Après avoir prévenu le soupçon que la malice de ses ennemis pouvait former contre lui, et fermé la bouche à ceux qui le voudraient contredire, il commence à épouvanter ses auditeurs, et menace d’un supplice effroyable ceux qui violeraient ces nouvelles ordonnances. Car pour voir que ceci ne doit pas s’entendre de la loi ancienne mais de celle qu’il établit, écoutez la suite : « Je vous dis que si votre justice n’est plus abondante que celle des docteurs de la loi et des pharisiens, vous n’entrerez point dans le royaume des cieux. »Si ces menaces eussent été contre les violateurs de la loi, pourquoi dirait-il : « Si votre justice n’est plus abondante que celle des pharisiens ? » Ce n’était pas avoir une justice abondante que de faire ce que faisaient les Pharisiens. Cette abondance de justice consistait donc à ne se mettre point en colère, et à ne pas jeter un regard impur sur une femme. Mais pourquoi appelle-t-il ces préceptes petits, quoique si grands et si relevés ? C’est parce qu’il en était l’auteur. Comme il s’humiliait en tout et ne parlait jamais de lui qu’avec une grande modestie, il garde la même conduite en parlant de ses préceptes, pour nous apprendre à être humbles en toutes choses. D’ailleurs comme il pouvait être suspect d’établir de nouvelles lois, il tâche d’éloigner de lui ce soupçon, par l’humilité de ses paroles.
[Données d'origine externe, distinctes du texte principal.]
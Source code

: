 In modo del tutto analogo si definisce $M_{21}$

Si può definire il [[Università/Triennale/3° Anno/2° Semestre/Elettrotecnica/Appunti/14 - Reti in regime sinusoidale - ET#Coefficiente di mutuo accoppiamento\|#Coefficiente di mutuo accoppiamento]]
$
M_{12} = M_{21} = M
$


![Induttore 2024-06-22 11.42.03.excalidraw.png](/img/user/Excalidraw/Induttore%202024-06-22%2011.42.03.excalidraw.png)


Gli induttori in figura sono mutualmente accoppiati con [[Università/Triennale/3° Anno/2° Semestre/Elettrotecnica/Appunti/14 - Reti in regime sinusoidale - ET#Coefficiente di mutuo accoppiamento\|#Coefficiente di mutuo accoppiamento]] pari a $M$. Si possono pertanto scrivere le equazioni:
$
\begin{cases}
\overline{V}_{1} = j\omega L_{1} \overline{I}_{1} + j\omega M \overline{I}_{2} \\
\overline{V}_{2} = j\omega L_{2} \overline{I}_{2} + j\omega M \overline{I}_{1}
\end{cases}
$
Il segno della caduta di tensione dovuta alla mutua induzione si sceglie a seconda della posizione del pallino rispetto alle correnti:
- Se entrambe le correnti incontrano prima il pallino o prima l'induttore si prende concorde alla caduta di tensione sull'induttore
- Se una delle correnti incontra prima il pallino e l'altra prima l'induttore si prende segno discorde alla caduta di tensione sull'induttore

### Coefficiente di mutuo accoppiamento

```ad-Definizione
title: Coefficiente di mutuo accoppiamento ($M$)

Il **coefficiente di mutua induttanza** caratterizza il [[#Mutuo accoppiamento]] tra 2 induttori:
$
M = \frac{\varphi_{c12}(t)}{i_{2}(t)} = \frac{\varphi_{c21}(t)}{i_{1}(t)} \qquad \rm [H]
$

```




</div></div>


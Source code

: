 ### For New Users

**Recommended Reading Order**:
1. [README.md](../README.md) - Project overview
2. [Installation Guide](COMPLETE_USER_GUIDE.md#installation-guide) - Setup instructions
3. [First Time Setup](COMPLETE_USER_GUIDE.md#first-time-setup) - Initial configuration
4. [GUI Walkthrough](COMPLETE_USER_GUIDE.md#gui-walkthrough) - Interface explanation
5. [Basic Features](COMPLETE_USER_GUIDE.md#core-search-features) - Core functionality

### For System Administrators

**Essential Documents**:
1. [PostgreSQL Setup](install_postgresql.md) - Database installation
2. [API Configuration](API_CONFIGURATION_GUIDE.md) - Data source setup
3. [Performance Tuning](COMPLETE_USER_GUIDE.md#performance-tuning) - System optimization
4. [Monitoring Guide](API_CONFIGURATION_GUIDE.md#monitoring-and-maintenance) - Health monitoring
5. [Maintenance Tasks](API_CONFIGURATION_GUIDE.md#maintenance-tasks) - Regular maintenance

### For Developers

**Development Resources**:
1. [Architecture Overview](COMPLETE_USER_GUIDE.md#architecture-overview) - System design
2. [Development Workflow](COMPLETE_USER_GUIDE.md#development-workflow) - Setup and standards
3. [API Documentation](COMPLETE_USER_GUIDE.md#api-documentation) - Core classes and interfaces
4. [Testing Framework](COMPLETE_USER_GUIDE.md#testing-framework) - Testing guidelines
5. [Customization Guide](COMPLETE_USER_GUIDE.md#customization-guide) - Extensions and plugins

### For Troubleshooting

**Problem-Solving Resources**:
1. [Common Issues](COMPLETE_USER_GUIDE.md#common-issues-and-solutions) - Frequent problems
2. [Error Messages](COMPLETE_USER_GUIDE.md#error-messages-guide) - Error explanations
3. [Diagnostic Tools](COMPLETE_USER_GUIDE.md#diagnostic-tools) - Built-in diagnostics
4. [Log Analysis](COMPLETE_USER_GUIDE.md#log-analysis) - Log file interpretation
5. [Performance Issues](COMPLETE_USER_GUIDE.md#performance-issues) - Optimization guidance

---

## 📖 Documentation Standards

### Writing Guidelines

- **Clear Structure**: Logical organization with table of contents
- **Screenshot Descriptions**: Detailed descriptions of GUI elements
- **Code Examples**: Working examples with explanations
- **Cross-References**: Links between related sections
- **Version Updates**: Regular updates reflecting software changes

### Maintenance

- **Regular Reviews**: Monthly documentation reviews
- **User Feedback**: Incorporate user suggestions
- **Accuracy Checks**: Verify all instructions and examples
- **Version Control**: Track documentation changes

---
4. Ce mot, « il sera le plus petit dans le royaume des cieux », ne marque autre chose que les supplices de l’enfer. Jésus-Christ entend par ce mot « de royaume des cieux, »non seulement la jouissance des biens du ciel, mais encore la résurrection, et le moment de son avènement terrible. Car quelle apparence y aurait-il que celui qui a appelé son frère fou, et qui a violé un seul commandement, soit précipité dans l’enfer, et que celui qui les violerait tous, et porterait les autres à les violer, trouvât place dans le royaume du ciel ? Lors donc qu’il dit : « Que celui-là sera des « derniers dans le royaume des cieux », il veut dire qu’il sera du nombre de ceux qui seront rejetés de Dieu. Et ceux-là certainement seront précipités dans l’enfer.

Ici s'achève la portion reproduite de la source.